__About this exercise__:
Copy exactly the lines of the data below that run from the line holding "This is all" through the line holding "Project's Trello: https://trello.com/b/ffCPkGyM/kspblender", both ends included.

__Provided data__:

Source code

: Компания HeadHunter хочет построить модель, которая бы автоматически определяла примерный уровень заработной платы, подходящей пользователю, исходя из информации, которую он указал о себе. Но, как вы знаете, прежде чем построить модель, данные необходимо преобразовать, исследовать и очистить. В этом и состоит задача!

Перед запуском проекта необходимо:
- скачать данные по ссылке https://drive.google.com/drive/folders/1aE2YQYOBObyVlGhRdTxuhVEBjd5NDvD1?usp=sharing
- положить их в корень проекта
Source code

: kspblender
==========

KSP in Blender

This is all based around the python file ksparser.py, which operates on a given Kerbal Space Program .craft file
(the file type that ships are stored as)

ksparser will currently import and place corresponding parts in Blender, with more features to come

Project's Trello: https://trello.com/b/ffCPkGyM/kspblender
...
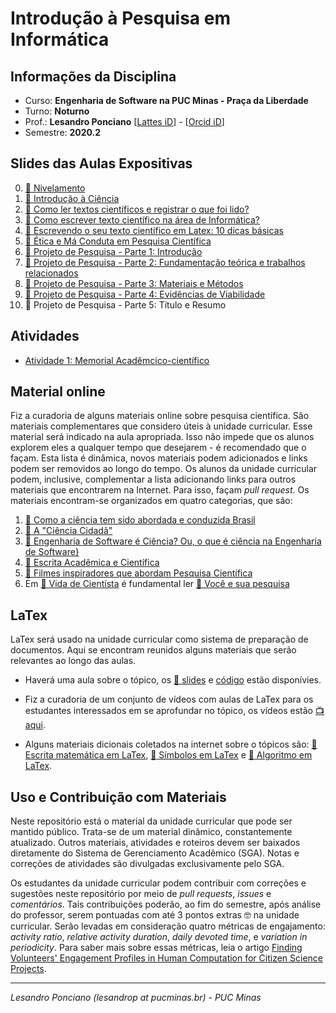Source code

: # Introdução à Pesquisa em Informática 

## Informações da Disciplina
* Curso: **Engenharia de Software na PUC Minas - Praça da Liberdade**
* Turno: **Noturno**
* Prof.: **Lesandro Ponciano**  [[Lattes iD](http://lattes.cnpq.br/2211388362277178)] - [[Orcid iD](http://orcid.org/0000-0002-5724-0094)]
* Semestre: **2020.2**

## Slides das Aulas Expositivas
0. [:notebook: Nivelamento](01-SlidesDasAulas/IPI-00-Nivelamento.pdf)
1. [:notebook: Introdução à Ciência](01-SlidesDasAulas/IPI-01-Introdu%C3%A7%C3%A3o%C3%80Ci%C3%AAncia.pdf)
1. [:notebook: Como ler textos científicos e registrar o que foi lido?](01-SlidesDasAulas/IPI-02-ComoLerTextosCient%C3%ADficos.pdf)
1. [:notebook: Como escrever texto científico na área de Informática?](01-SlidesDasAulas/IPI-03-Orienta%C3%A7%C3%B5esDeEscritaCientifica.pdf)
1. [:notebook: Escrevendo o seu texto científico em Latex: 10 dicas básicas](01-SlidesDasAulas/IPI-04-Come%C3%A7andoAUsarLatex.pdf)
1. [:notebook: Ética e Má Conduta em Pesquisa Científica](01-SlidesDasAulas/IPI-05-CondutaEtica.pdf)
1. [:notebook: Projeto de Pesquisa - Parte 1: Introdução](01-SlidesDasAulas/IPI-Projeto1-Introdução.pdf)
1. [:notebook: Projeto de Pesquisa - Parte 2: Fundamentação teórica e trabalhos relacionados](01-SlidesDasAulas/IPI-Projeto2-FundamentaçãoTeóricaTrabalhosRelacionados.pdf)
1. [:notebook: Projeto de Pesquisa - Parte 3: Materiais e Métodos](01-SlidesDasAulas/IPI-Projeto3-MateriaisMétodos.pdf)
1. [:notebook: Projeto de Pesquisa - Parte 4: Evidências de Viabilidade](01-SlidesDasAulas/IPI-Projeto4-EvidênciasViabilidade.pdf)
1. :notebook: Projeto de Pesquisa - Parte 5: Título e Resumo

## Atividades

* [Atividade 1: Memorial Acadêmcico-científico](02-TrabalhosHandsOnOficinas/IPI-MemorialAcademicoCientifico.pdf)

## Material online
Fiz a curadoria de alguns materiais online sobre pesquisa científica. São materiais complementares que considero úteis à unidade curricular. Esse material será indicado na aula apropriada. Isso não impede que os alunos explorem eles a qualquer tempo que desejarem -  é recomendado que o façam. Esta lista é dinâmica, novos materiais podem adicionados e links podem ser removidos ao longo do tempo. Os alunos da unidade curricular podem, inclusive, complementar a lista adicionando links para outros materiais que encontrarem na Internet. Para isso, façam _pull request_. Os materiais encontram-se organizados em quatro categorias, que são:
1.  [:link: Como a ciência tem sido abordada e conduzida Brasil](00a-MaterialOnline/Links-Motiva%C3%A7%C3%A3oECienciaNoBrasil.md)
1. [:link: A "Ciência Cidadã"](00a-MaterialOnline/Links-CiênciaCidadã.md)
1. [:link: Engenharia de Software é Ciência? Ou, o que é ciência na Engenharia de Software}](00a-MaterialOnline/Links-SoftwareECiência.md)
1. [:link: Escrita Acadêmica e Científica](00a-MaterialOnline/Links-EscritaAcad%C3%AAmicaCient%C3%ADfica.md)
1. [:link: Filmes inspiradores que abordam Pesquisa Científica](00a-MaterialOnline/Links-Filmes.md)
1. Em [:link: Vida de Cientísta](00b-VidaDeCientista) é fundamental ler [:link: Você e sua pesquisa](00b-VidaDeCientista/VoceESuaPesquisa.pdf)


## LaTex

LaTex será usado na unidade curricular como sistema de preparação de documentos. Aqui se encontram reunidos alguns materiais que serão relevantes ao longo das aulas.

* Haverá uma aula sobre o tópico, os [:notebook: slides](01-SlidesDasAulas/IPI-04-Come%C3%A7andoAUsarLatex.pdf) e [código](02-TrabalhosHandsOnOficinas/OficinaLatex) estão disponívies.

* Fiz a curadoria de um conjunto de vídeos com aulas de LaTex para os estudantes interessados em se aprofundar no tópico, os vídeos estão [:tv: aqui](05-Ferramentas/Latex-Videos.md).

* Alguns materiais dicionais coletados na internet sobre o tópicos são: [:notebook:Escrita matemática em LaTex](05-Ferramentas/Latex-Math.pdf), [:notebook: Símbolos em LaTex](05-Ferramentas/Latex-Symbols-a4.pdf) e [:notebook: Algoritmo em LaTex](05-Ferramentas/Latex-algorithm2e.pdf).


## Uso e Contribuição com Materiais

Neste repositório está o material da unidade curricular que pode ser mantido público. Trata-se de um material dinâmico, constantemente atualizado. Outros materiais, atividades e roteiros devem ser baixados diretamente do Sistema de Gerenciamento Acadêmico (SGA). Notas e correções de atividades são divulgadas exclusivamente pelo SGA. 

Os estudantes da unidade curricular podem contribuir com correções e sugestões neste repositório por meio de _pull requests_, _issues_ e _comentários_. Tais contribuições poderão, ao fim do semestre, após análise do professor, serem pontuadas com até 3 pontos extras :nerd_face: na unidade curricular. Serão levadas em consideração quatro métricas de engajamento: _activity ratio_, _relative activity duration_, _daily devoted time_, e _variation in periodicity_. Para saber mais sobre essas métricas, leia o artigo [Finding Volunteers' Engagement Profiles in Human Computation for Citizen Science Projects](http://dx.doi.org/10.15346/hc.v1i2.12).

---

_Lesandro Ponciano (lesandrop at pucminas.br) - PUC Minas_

__Output for this exercise__:
This is all based around the python file ksparser.py, which operates on a given Kerbal Space Program .craft file
(the file type that ships are stored as)

ksparser will currently import and place corresponding parts in Blender, with more features to come

Project's Trello: https://trello.com/b/ffCPkGyM/kspblender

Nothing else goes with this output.